*WORK REQUIRED:*
Print, exactly as they appear in the listing below, the lines from the line with "You must have" to the line with "is used, it", with both end lines kept.

*ENTRIES SUPPLIED:*

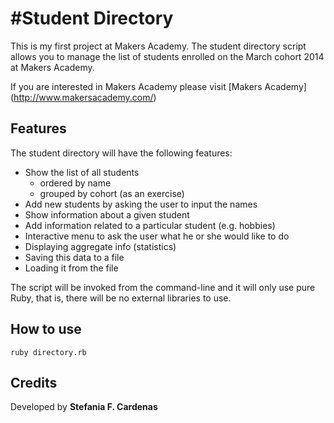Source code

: #Student Directory
==================

This is my first project at Makers Academy. The student directory script allows you to manage the list of students enrolled on the March cohort 2014 at Makers Academy.


If you are interested in Makers Academy please visit [Makers Academy] (http://www.makersacademy.com/‎)

Features
--------

The student directory will have the following features:

* Show the list of all students
	- ordered by name
	- grouped by cohort (as an exercise)
* Add new students by asking the user to input the names
* Show information about a given student
* Add information related to a particular student (e.g. hobbies)
* Interactive menu to ask the user what he or she would like to do
* Displaying aggregate info (statistics)
* Saving this data to a file
* Loading it from the file

The script will be invoked from the command-line and it will only use pure Ruby, that is, there will be no external libraries to use.

How to use
-----------

```shell
ruby directory.rb
```

Credits
---------
Developed by 
**Stefania F. Cardenas**
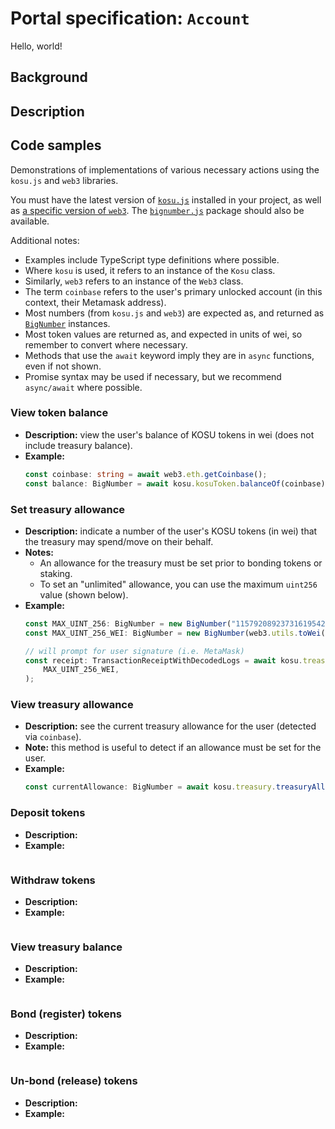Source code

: # Portal specification: `Account`

Hello, world!

## Background

## Description

## Code samples

Demonstrations of implementations of various necessary actions using the `kosu.js` and `web3` libraries.

You must have the latest version of [`kosu.js`](https://www.npmjs.com/package/@kosu/kosu.js) installed in your project, as well as [a specific version of `web3`](https://www.npmjs.com/package/web3/v/1.0.0-beta.37). The [`bignumber.js`](https://www.npmjs.com/package/bignumber.js) package should also be available. 

Additional notes:
- Examples include TypeScript type definitions where possible.
- Where `kosu` is used, it refers to an instance of the `Kosu` class.
- Similarly, `web3` refers to an instance of the `Web3` class.
- The term `coinbase` refers to the user's primary unlocked account (in this context, their Metamask address).
- Most numbers (from `kosu.js` and `web3`) are expected as, and returned as [`BigNumber`](https://www.npmjs.com/package/bignumber.js) instances.
- Most token values are returned as, and expected in units of wei, so remember to convert where necessary.
- Methods that use the `await` keyword imply they are in `async` functions, even if not shown.
- Promise syntax may be used if necessary, but we recommend `async/await` where possible.

### View token balance
- **Description:** view the user's balance of KOSU tokens in wei (does not include treasury balance).
- **Example:**
  ```typescript
  const coinbase: string = await web3.eth.getCoinbase();
  const balance: BigNumber = await kosu.kosuToken.balanceOf(coinbase);
  ```

### Set treasury allowance
- **Description:** indicate a number of the user's KOSU tokens (in wei) that the treasury may spend/move on their behalf.
- **Notes:**
  - An allowance for the treasury must be set prior to bonding tokens or staking.
  - To set an "unlimited" allowance, you can use the maximum `uint256` value (shown below).
- **Example:**
  ```typescript
  const MAX_UINT_256: BigNumber = new BigNumber("115792089237316195423570985008687907853269984665640564039457584007913129639935")
  const MAX_UINT_256_WEI: BigNumber = new BigNumber(web3.utils.toWei(MAX_UINT_256));

  // will prompt for user signature (i.e. MetaMask)
  const receipt: TransactionReceiptWithDecodedLogs = await kosu.treasury.approveTreasury(
      MAX_UINT_256_WEI,
  );
  ```

### View treasury allowance
- **Description:** see the current treasury allowance for the user (detected via `coinbase`).
- **Note:** this method is useful to detect if an allowance must be set for the user.
- **Example:**
  ```typescript
  const currentAllowance: BigNumber = await kosu.treasury.treasuryAllowance();
  ```

### Deposit tokens
- **Description:**
- **Example:**
  ```typescript
  
  ```

### Withdraw tokens
- **Description:**
- **Example:**
  ```typescript
  
  ```

### View treasury balance
- **Description:**
- **Example:**
  ```typescript
  
  ```

### Bond (register) tokens
- **Description:**
- **Example:**
  ```typescript
  
  ```

### Un-bond (release) tokens
- **Description:**
- **Example:**
  ```typescript
  
  ```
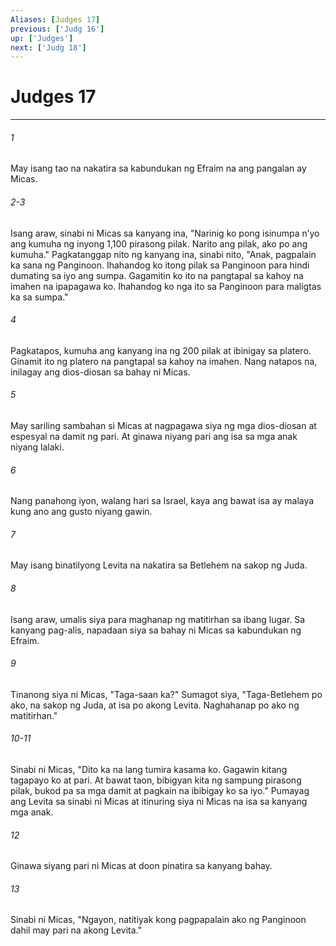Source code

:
 ```yaml
---
Aliases: [Judges 17]
previous: ['Judg 16']
up: ['Judges']
next: ['Judg 18']
---
```

# Judges 17

***

###### 1
May isang tao na nakatira sa kabundukan ng Efraim na ang pangalan ay Micas.

###### 2-3
Isang araw, sinabi ni Micas sa kanyang ina, "Narinig ko pong isinumpa nʼyo ang kumuha ng inyong 1,100 pirasong pilak. Narito ang pilak, ako po ang kumuha." Pagkatanggap nito ng kanyang ina, sinabi nito, "Anak, pagpalain ka sana ng Panginoon. Ihahandog ko itong pilak sa Panginoon para hindi dumating sa iyo ang sumpa. Gagamitin ko ito na pangtapal sa kahoy na imahen na ipapagawa ko. Ihahandog ko nga ito sa Panginoon para maligtas ka sa sumpa." 

###### 4
Pagkatapos, kumuha ang kanyang ina ng 200 pilak at ibinigay sa platero. Ginamit ito ng platero na pangtapal sa kahoy na imahen. Nang natapos na, inilagay ang dios-diosan sa bahay ni Micas. 

###### 5
May sariling sambahan si Micas at nagpagawa siya ng mga dios-diosan at espesyal na damit ng pari. At ginawa niyang pari ang isa sa mga anak niyang lalaki. 

###### 6
Nang panahong iyon, walang hari sa Israel, kaya ang bawat isa ay malaya kung ano ang gusto niyang gawin. 

###### 7
May isang binatilyong Levita na nakatira sa Betlehem na sakop ng Juda. 

###### 8
Isang araw, umalis siya para maghanap ng matitirhan sa ibang lugar. Sa kanyang pag-alis, napadaan siya sa bahay ni Micas sa kabundukan ng Efraim. 

###### 9
Tinanong siya ni Micas, "Taga-saan ka?" Sumagot siya, "Taga-Betlehem po ako, na sakop ng Juda, at isa po akong Levita. Naghahanap po ako ng matitirhan."

###### 10-11
Sinabi ni Micas, "Dito ka na lang tumira kasama ko. Gagawin kitang tagapayo ko at pari. At bawat taon, bibigyan kita ng sampung pirasong pilak, bukod pa sa mga damit at pagkain na ibibigay ko sa iyo." Pumayag ang Levita sa sinabi ni Micas at itinuring siya ni Micas na isa sa kanyang mga anak. 

###### 12
Ginawa siyang pari ni Micas at doon pinatira sa kanyang bahay. 

###### 13
Sinabi ni Micas, "Ngayon, natitiyak kong pagpapalain ako ng Panginoon dahil may pari na akong Levita."
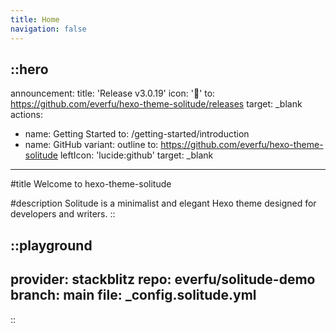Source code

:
 ```yaml
---
title: Home
navigation: false
---
```


::hero
---
announcement:
  title: 'Release v3.0.19'
  icon: '🎉'
  to: https://github.com/everfu/hexo-theme-solitude/releases
  target: _blank
actions:
  - name: Getting Started
    to: /getting-started/introduction
  - name: GitHub
    variant: outline
    to: https://github.com/everfu/hexo-theme-solitude
    leftIcon: 'lucide:github'
    target: _blank
---

#title
Welcome to hexo-theme-solitude

#description
Solitude is a minimalist and elegant Hexo theme designed for developers and writers.
::

::playground
---
provider: stackblitz
repo: everfu/solitude-demo
branch: main
file: _config.solitude.yml
---
::
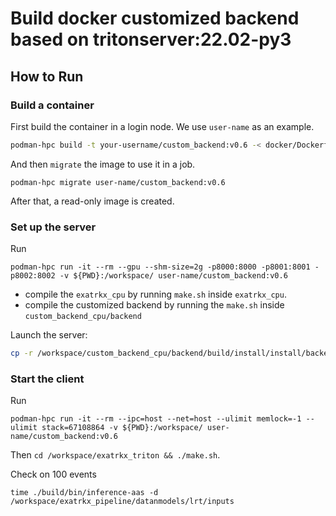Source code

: # Build docker customized backend based on tritonserver:22.02-py3

## How to Run

### Build a container

First build the container in a login node. We use `user-name` as an example.
```bash
podman-hpc build -t your-username/custom_backend:v0.6 -< docker/Dockerfile
```
And then `migrate` the image to use it in a job. 
```
podman-hpc migrate user-name/custom_backend:v0.6
```
After that, a read-only image is created.

### Set up the server 
Run 
```
podman-hpc run -it --rm --gpu --shm-size=2g -p8000:8000 -p8001:8001 -p8002:8002 -v ${PWD}:/workspace/ user-name/custom_backend:v0.6
```

* compile the `exatrkx_cpu` by running `make.sh` inside `exatrkx_cpu`.
* compile the customized backend by running the `make.sh` inside `custom_backend_cpu/backend`

Launch the server:

```bash
cp -r /workspace/custom_backend_cpu/backend/build/install/install/backends/exatrkxcpu /opt/tritonserver/backends && tritonserver --model-repository=/workspace/custom_backend_cpu/model_repo --log-verbose=4
```

### Start the client

Run 
```
podman-hpc run -it --rm --ipc=host --net=host --ulimit memlock=-1 --ulimit stack=67108864 -v ${PWD}:/workspace/ user-name/custom_backend:v0.6
```
Then `cd /workspace/exatrkx_triton && ./make.sh`.

Check on 100 events
```bash!
time ./build/bin/inference-aas -d /workspace/exatrkx_pipeline/datanmodels/lrt/inputs
```
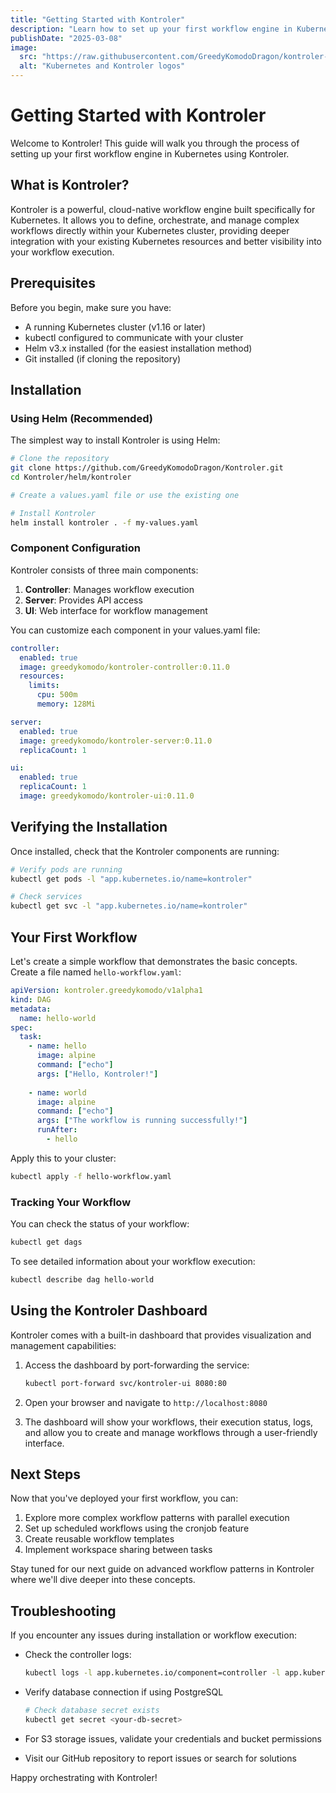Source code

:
 ```yaml
---
title: "Getting Started with Kontroler"
description: "Learn how to set up your first workflow engine in Kubernetes using Kontroler. This guide covers installation, basic concepts, and your first workflow."
publishDate: "2025-03-08"
image:
  src: "https://raw.githubusercontent.com/GreedyKomodoDragon/kontroler-site/refs/heads/main/images/deployment.png"
  alt: "Kubernetes and Kontroler logos"
---
```


# Getting Started with Kontroler

Welcome to Kontroler! This guide will walk you through the process of setting up your first workflow engine in Kubernetes using Kontroler.

## What is Kontroler?

Kontroler is a powerful, cloud-native workflow engine built specifically for Kubernetes. It allows you to define, orchestrate, and manage complex workflows directly within your Kubernetes cluster, providing deeper integration with your existing Kubernetes resources and better visibility into your workflow execution.

## Prerequisites

Before you begin, make sure you have:

- A running Kubernetes cluster (v1.16 or later)
- kubectl configured to communicate with your cluster
- Helm v3.x installed (for the easiest installation method)
- Git installed (if cloning the repository)

## Installation

### Using Helm (Recommended)

The simplest way to install Kontroler is using Helm:

```bash
# Clone the repository
git clone https://github.com/GreedyKomodoDragon/Kontroler.git
cd Kontroler/helm/kontroler

# Create a values.yaml file or use the existing one

# Install Kontroler
helm install kontroler . -f my-values.yaml
```

### Component Configuration

Kontroler consists of three main components:

1. **Controller**: Manages workflow execution
2. **Server**: Provides API access
3. **UI**: Web interface for workflow management

You can customize each component in your values.yaml file:

```yaml
controller:
  enabled: true
  image: greedykomodo/kontroler-controller:0.11.0
  resources:
    limits:
      cpu: 500m
      memory: 128Mi

server:
  enabled: true
  image: greedykomodo/kontroler-server:0.11.0
  replicaCount: 1

ui:
  enabled: true
  replicaCount: 1
  image: greedykomodo/kontroler-ui:0.11.0
```

## Verifying the Installation

Once installed, check that the Kontroler components are running:

```bash
# Verify pods are running
kubectl get pods -l "app.kubernetes.io/name=kontroler"

# Check services
kubectl get svc -l "app.kubernetes.io/name=kontroler"
```

## Your First Workflow

Let's create a simple workflow that demonstrates the basic concepts. Create a file named `hello-workflow.yaml`:

```yaml
apiVersion: kontroler.greedykomodo/v1alpha1
kind: DAG
metadata:
  name: hello-world
spec:
  task:
    - name: hello
      image: alpine
      command: ["echo"]
      args: ["Hello, Kontroler!"]
      
    - name: world
      image: alpine
      command: ["echo"]
      args: ["The workflow is running successfully!"]
      runAfter:
        - hello
```

Apply this to your cluster:

```bash
kubectl apply -f hello-workflow.yaml
```

### Tracking Your Workflow

You can check the status of your workflow:

```bash
kubectl get dags
```

To see detailed information about your workflow execution:

```bash
kubectl describe dag hello-world
```

## Using the Kontroler Dashboard

Kontroler comes with a built-in dashboard that provides visualization and management capabilities:

1. Access the dashboard by port-forwarding the service:
   ```bash
   kubectl port-forward svc/kontroler-ui 8080:80
   ```

2. Open your browser and navigate to `http://localhost:8080`

3. The dashboard will show your workflows, their execution status, logs, and allow you to create and manage workflows through a user-friendly interface.

## Next Steps

Now that you've deployed your first workflow, you can:

1. Explore more complex workflow patterns with parallel execution
2. Set up scheduled workflows using the cronjob feature
3. Create reusable workflow templates
4. Implement workspace sharing between tasks

Stay tuned for our next guide on advanced workflow patterns in Kontroler where we'll dive deeper into these concepts.

## Troubleshooting

If you encounter any issues during installation or workflow execution:

- Check the controller logs:
  ```bash
  kubectl logs -l app.kubernetes.io/component=controller -l app.kubernetes.io/name=kontroler
  ```

- Verify database connection if using PostgreSQL
  ```bash
  # Check database secret exists
  kubectl get secret <your-db-secret>
  ```

- For S3 storage issues, validate your credentials and bucket permissions

- Visit our GitHub repository to report issues or search for solutions

Happy orchestrating with Kontroler!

*WRITTEN SOLUTION:*
You must have the latest version of [`kosu.js`](https://www.npmjs.com/package/@kosu/kosu.js) installed in your project, as well as [a specific version of `web3`](https://www.npmjs.com/package/web3/v/1.0.0-beta.37). The [`bignumber.js`](https://www.npmjs.com/package/bignumber.js) package should also be available. 

Additional notes:
- Examples include TypeScript type definitions where possible.
- Where `kosu` is used, it refers to an instance of the `Kosu` class.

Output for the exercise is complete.